Messner suggests that while men’s involvement in sports may speak to the construction of masculinity as an expression of dominance over women, other factors such as class and race, also affect the role of sports in the development of male gender identity. For example, “blacks were found to be more likely than whites to view sports favorably, to incorporate sports into their daily lives, and to be affected by the outcome of sporting events” (Messner 191). Nevertheless, when age, education and social classes were included into analysis, race did not explain difference orientations between whites’ and blacks’.

Furthermore, Messner argued that the boyhood dream of one day becoming a professional athlete-a dream shared by most men- is rarely realized because sports world is very hierarchical. As the result, men make conscious decisions in college to shift their attention toward educational and career goals. Thus, a decision not to pursue an athletic career is a rational decision based on the knowledge of slim changes to be successful in sports. “The white, middle-class institutional context, with its emphasis on education and income, makes it clear to them that choices exist and that the pursuit of an athletic career is not a particularly good choice to make” (Messner 195).
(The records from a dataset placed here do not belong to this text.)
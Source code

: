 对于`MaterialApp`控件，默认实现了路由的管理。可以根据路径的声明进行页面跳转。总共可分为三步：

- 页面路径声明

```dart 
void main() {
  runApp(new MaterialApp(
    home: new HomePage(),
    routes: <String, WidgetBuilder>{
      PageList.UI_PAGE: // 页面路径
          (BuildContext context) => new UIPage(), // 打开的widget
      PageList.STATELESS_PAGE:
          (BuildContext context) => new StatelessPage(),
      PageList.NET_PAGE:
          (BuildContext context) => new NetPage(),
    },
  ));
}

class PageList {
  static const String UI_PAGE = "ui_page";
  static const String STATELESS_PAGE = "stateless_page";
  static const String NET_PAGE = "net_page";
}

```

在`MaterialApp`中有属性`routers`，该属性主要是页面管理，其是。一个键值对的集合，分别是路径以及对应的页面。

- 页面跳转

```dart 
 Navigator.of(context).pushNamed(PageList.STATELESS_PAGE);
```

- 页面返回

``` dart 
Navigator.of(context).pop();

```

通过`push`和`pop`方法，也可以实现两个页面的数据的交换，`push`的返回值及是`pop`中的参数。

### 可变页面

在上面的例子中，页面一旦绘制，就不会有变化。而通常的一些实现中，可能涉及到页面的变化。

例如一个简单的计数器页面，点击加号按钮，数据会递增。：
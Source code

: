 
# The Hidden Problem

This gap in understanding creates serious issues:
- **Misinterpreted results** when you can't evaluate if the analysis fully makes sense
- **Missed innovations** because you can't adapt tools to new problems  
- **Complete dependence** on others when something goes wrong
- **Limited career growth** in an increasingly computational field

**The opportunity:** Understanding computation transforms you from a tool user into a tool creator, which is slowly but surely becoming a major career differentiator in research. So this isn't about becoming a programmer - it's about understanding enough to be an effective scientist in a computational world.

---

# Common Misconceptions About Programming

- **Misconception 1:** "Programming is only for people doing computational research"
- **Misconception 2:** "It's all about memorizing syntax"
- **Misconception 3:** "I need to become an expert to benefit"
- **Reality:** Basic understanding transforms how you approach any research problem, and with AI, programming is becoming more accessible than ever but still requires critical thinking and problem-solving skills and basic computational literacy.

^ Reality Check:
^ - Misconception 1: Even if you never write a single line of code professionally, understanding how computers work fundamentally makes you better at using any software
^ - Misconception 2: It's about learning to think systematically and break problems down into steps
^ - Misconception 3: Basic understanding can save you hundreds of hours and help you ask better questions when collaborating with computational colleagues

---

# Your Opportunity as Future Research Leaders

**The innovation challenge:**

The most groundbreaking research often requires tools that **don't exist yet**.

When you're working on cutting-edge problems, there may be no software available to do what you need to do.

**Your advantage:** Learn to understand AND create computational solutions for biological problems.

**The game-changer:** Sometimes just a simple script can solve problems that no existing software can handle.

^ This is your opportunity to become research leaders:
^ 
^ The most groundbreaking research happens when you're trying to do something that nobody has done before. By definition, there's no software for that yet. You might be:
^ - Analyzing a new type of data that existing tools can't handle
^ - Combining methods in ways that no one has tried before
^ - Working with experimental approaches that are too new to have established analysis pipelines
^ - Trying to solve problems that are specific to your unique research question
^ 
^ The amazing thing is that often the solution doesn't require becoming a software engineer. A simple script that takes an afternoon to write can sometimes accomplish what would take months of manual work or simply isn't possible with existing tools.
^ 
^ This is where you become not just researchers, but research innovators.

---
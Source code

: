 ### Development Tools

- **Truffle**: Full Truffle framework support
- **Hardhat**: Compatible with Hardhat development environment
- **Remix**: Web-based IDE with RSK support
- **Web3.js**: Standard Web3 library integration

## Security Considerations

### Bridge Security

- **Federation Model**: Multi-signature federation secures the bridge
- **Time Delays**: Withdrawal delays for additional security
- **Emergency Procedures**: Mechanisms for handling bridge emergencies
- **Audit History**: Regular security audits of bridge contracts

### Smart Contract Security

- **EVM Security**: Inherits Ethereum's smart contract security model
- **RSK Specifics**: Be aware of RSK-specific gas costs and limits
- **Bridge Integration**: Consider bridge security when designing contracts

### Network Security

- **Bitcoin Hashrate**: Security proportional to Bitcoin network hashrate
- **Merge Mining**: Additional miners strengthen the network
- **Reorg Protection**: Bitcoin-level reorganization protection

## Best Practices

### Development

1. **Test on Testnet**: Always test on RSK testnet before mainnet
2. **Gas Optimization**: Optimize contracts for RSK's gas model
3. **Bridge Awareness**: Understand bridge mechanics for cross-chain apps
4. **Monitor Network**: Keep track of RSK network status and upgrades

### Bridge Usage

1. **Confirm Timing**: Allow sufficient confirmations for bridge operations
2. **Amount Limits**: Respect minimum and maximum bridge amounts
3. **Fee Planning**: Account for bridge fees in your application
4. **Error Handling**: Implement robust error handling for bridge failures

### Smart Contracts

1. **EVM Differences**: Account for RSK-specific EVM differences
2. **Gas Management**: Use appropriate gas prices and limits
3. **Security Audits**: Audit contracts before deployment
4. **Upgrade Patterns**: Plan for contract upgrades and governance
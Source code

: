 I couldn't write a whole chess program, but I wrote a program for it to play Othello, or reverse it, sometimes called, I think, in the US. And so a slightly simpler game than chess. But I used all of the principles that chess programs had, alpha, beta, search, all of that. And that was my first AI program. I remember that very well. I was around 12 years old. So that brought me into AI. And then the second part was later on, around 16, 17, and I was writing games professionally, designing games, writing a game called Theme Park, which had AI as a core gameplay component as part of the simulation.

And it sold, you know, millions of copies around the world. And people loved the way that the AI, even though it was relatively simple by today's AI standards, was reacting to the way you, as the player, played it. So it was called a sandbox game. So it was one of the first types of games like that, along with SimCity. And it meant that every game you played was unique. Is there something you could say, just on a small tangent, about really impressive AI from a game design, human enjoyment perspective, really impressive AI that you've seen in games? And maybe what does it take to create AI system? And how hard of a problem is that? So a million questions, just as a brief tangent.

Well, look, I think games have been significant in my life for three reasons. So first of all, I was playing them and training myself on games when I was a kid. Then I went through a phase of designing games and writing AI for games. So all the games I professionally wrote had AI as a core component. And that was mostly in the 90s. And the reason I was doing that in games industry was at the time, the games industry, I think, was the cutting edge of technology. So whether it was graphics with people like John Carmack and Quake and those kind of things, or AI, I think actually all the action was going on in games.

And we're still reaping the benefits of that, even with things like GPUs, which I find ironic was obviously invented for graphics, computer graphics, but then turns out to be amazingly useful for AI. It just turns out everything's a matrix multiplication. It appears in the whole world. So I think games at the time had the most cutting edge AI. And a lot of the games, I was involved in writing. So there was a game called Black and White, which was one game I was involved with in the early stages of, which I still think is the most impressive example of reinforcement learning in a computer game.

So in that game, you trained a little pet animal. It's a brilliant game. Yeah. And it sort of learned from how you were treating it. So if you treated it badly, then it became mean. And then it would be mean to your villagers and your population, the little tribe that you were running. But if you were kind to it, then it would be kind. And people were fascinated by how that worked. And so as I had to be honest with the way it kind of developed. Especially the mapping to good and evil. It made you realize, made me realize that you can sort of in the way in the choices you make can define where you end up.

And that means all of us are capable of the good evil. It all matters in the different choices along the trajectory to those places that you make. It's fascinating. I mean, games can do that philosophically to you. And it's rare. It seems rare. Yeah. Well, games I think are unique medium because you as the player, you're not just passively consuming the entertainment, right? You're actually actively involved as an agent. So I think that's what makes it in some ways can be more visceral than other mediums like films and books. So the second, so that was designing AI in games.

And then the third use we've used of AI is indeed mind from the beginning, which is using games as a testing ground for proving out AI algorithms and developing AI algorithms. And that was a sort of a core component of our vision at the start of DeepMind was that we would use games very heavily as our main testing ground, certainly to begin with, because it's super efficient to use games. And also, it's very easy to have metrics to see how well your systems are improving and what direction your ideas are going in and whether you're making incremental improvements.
Young men find sports a convenient institution to construct their masculine status, but adult men from higher-status background pay more attention to education and career.

Amott and Matthaei also explored the issue of identity development, but with the focus on women and their role in workplace setting. Authors showed the multiplicity and diversity of women’s work contributions to US economic history and laid out the interconnections and interdependencies involved in multiplicity of works with the focus on processes of exploitation and oppression of women by men. In particular, they noted that “the process of gender, race-ethnicity, and class-intrinsically interconnected-have been central forces determining and differentiating women’s work lives in US history” (Amott and Matthaei 27).

In conclusion, studies on gender identity reveal that there are numerous factors affecting the formation of personality. Messner argued that participation in sports contributes to masculinity establishment in young men. However, Messner made a point that intensive sports competition and slim chances to become successful shift interests of young women towards education and career. Amott and Matthaei argued that gender, race-ethnicity and class are interconnected. Authors pointed out that historical oppression of women in workplace is a perfect example of gender-based essence of American society.